Your goal ::
Gather up every line from the entries below that uses the word "Hitze".

Records to process ::
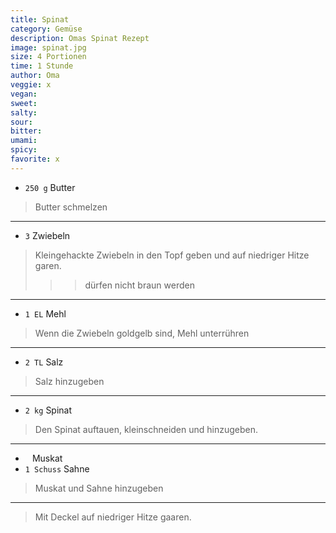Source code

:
 ```yaml
---
title: Spinat
category: Gemüse
description: Omas Spinat Rezept
image: spinat.jpg
size: 4 Portionen
time: 1 Stunde
author: Oma
veggie: x
vegan:
sweet:
salty:
sour:
bitter:
umami:
spicy:
favorite: x
---
```


* `250 g` Butter

> Butter schmelzen

---

* `3` Zwiebeln
  
> Kleingehackte Zwiebeln in den Topf geben und auf niedriger Hitze garen.<br>
>
>>> dürfen nicht braun werden

---

* `1 EL` Mehl
  
> Wenn die Zwiebeln goldgelb sind, Mehl unterrühren

---

* `2 TL` Salz

> Salz hinzugeben

---

* `2 kg` Spinat

> Den Spinat auftauen, kleinschneiden und hinzugeben.

---

* ` ` Muskat
* `1 Schuss` Sahne
  
> Muskat und Sahne hinzugeben

---

> Mit Deckel auf niedriger Hitze gaaren.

Result for this task ::
> Kleingehackte Zwiebeln in den Topf geben und auf niedriger Hitze garen.<br>
> Mit Deckel auf niedriger Hitze gaaren.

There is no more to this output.